南北战争很快使斯嘉丽成了寡妇,按照当时社会习俗,斯嘉丽该为丈夫查尔斯披一辈子的黑纱,排除一切娱乐,心静如水。然而斯嘉丽内心却对这套男权社会的规则厌弃至极,她不甘心年纪轻轻就作为寡妇尊严和规矩的标本,不甘心在男权思想下了此余生,她要摆脱旧制习俗的束缚。于是在一次义卖舞会上,斯嘉丽不顾传统旧制的捍卫者米德大夫的公然反对,在众人震惊的目光中加入跳舞者队伍,并且坦言自己并不在乎别人怎么议论。这一次斯嘉丽用实际行动在公众面前向男权社会的各种规定和理教进行挑战,再次表现出她强烈的女性意识。
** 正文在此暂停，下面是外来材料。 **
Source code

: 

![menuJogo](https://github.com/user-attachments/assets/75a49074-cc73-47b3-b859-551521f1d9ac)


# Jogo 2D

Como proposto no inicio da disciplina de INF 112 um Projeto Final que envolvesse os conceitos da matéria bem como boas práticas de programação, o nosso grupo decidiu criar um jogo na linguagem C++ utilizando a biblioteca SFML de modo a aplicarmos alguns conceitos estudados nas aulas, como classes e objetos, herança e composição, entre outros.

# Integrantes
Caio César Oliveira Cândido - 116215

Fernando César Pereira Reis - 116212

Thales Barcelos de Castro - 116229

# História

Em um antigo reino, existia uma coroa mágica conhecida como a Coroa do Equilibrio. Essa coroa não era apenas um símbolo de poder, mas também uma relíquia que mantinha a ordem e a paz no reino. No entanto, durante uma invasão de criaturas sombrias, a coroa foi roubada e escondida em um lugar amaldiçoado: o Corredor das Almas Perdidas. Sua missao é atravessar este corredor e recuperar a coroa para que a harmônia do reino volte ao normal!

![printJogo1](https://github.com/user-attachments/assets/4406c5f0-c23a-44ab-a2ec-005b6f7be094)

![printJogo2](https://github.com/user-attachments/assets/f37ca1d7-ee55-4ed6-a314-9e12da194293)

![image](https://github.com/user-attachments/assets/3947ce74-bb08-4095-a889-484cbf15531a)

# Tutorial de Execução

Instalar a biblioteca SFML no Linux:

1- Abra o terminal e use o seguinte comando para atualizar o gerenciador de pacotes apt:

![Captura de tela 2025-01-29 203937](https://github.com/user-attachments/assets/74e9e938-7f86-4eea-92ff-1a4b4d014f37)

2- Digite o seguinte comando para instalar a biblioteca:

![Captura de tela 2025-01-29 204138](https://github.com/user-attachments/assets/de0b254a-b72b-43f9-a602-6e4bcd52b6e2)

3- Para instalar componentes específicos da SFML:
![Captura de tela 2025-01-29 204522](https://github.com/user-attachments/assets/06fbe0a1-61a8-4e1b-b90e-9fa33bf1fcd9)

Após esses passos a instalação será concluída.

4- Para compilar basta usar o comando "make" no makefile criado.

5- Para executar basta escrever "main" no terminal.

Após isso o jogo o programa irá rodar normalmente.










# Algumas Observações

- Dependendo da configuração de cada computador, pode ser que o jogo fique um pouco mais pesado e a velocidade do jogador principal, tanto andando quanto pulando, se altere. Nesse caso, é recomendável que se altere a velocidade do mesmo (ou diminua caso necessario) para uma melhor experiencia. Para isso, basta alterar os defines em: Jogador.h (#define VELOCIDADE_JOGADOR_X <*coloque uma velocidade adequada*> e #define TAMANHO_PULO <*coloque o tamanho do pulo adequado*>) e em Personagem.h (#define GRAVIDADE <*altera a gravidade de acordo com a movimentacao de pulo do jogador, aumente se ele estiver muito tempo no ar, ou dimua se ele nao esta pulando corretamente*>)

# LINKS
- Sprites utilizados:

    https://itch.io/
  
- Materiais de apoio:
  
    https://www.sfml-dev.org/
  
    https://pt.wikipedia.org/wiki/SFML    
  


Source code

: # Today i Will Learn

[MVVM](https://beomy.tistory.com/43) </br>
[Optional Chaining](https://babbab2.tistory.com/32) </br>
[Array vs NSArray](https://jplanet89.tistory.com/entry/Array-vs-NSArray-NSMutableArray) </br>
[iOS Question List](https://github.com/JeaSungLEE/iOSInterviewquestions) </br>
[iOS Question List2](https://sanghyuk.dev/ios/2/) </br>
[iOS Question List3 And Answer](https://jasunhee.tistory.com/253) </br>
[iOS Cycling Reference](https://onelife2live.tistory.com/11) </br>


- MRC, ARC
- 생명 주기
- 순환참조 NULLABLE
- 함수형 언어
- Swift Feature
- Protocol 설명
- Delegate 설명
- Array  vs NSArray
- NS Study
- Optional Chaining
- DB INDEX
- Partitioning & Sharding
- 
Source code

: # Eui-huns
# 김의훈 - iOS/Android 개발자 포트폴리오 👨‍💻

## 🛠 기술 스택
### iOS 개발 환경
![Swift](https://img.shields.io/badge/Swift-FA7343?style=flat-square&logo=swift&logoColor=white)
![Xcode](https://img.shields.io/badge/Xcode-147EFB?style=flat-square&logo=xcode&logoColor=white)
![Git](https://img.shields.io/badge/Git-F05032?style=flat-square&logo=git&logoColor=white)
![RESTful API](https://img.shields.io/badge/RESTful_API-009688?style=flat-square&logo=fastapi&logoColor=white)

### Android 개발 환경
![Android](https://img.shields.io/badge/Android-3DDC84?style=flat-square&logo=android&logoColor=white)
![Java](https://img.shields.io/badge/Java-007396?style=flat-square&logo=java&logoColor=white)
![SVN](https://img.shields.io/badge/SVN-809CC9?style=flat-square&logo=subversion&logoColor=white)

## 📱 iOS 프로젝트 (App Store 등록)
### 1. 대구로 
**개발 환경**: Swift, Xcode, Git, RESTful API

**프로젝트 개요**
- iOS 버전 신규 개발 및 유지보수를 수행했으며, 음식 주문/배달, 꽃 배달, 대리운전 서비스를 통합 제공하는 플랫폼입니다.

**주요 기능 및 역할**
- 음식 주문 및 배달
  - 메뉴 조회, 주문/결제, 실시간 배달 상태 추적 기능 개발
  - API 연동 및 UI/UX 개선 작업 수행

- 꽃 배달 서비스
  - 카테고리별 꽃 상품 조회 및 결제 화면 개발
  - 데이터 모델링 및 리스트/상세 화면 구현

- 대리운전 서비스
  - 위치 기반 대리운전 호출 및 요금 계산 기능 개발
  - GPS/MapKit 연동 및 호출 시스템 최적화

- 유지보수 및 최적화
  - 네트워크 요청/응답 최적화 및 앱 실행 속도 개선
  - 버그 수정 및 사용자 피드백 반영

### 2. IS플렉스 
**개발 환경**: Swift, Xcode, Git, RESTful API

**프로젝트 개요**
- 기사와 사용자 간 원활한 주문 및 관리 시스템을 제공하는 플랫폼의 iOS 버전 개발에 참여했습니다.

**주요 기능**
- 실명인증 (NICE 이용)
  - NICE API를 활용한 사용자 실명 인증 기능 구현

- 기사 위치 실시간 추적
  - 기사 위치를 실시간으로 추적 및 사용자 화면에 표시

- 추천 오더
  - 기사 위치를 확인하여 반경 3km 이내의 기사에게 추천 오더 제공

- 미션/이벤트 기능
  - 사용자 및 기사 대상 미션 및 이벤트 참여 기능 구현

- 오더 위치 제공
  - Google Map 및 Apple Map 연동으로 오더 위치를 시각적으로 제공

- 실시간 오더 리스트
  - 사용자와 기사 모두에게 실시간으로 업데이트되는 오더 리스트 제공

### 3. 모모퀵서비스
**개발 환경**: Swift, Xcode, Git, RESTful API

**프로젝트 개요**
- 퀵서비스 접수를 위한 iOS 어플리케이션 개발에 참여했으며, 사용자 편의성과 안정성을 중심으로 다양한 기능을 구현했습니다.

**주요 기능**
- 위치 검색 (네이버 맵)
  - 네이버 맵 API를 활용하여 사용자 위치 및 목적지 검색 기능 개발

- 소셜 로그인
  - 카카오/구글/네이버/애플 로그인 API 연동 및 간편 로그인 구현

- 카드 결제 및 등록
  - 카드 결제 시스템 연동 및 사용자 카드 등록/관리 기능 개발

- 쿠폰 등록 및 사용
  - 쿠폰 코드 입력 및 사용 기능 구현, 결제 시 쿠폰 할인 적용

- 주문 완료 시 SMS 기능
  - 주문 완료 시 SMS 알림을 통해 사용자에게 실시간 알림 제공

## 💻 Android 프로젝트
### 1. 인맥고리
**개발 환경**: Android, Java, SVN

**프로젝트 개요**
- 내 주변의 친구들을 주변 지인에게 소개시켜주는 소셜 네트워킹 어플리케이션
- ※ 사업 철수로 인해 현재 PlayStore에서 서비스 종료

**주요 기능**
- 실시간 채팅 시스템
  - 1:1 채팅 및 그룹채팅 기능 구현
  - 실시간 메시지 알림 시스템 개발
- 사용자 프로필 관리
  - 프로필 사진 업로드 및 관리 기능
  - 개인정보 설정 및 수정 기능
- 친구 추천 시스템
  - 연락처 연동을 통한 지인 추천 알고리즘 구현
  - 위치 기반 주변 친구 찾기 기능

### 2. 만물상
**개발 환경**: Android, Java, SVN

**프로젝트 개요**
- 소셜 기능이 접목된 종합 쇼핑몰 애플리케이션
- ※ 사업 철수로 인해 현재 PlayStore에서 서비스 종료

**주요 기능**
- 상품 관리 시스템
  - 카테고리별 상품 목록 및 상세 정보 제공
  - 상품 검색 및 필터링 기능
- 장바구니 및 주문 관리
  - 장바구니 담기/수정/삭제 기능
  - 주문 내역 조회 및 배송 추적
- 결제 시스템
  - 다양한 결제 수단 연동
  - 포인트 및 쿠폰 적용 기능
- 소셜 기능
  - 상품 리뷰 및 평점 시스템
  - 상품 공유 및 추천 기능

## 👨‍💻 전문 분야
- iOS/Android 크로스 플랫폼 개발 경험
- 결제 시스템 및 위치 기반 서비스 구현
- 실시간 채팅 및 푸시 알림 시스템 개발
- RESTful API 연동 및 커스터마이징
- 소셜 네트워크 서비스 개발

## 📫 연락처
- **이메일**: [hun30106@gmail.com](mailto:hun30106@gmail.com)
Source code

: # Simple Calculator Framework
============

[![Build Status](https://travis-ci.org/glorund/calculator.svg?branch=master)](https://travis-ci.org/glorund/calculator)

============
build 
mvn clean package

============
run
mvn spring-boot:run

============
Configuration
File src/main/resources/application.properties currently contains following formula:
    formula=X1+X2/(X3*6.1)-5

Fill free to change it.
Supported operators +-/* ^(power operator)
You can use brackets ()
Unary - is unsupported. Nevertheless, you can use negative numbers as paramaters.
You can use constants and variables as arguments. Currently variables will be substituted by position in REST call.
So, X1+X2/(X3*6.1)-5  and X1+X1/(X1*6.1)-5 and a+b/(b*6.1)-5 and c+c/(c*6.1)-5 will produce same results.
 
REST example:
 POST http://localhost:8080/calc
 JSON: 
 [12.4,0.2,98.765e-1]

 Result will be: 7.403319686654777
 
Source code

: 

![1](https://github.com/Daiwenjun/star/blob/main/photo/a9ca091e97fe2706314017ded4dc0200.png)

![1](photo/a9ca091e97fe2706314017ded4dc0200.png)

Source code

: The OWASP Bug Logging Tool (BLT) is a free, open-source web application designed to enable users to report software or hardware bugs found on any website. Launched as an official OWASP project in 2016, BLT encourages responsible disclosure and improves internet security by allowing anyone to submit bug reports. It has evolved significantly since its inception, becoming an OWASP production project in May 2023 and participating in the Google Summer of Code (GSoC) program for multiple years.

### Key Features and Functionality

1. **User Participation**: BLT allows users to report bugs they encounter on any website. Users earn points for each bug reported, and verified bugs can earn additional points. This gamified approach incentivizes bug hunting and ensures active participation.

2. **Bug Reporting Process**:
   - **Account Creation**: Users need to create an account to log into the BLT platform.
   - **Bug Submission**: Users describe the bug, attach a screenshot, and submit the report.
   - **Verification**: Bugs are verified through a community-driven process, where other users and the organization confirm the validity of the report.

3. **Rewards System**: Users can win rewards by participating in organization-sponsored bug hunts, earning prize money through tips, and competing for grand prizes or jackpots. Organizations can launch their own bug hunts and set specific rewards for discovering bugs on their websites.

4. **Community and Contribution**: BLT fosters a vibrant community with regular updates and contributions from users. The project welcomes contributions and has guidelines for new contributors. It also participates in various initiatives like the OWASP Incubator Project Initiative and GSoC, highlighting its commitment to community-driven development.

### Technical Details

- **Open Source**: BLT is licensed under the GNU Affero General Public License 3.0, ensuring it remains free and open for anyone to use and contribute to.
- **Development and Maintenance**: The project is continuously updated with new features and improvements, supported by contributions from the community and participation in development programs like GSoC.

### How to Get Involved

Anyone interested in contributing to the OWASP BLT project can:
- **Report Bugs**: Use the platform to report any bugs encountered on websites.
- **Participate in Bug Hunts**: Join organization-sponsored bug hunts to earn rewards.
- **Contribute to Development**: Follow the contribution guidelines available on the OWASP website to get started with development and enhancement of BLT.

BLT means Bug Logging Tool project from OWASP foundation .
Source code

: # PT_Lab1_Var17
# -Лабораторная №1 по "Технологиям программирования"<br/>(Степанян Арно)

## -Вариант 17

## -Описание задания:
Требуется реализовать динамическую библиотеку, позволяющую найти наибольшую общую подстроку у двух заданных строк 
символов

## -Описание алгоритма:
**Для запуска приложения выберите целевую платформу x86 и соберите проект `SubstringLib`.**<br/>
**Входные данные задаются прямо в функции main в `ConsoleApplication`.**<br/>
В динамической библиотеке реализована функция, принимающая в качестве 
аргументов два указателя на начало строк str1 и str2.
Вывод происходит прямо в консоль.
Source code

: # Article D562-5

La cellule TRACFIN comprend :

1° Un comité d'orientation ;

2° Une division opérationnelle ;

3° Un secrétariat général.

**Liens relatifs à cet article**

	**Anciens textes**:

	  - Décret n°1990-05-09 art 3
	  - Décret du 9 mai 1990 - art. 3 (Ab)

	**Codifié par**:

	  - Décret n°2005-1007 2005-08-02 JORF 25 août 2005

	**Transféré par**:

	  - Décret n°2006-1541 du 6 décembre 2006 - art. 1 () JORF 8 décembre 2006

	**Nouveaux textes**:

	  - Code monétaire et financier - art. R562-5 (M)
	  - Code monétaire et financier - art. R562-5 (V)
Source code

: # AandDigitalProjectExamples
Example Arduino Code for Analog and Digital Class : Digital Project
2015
经过战火洗礼的斯嘉丽变得更加敢作敢为、雷厉风行,为了生存、为了更好的生活逐渐走向女强人的道路。在塔拉的家中,斯嘉丽作为不仅是全家发号施令的一家之主更是全家的精神支柱,她不惜放下大小姐的尊驾像仆人一样干活,不惜使用一些不光彩的手段以保住塔拉。她的行为又一次触犯了当时男权社会教条,招致包括自己亲妹妹在内的人的非议,然而斯嘉丽对于这些毫不在意。斯嘉丽女性自我意识不断增强,做法也越来越和男权社会下的传统观念背道而驰。最终斯嘉丽做出了非常惊人和革命性的一举——自己做生意,这本已是让众人惊骇的事情,斯嘉丽却深信“要是由我来经营这个店,准会比他强多了。由我来经营一个木锯厂,准能胜过他(指弗兰克)”。[5]585斯嘉丽的之前种种行为在守旧的世俗看来已经是离经叛道了,女人做生意这件事更是对男人权力和地位的公然挑衅。以致全城的人都对她议论纷纷,坚守传统男权思想的人们试图打压斯嘉丽的这种 “大逆不道”的行为:她身边几乎所有的人都反对她做生意,甚至有人直接告诉斯嘉丽停止这么干,包括斯嘉丽的丈夫和他深爱的艾希礼。但是女性意识已经完全觉醒的斯嘉丽并没有屈服于男权社会的禁忌,而是大胆地迎接着每一次的责问和困难。

斯嘉丽,一个从小受教于传统思想的贵族小姐,骨子里却有着反叛意识。她敢于主动追求幸福、向传统旧习挑战,在努力生存下去的过程中,女性意识和观念逐渐觉醒并冲破了传统男权思想的束缚;在追求更好生活之际,她我行我素,勇往直前,思想和行为有了较大的飞跃。[6]她认识到女性自我价值的可贵而成长为一名大胆公然的旧制反抗者、女性主义战斗者和捍卫者。

三、媚兰的女性主义人物分析

同斯嘉丽的敢作敢为、公然反抗相比,媚兰对传统男权社会的禁忌和思想的反抗是温和隐晦的。媚兰同斯嘉丽一样出身于富裕的农场主之家,从小也受教于传统思想。从表面看来,传统思想对媚兰的教育是成功的:“媚兰的所作所为不外乎所有南方姑娘被教育去做的那些事,即让周围的人感到自在和惬意。”[7]146但这并没有抹杀媚兰内心深处的女性意识。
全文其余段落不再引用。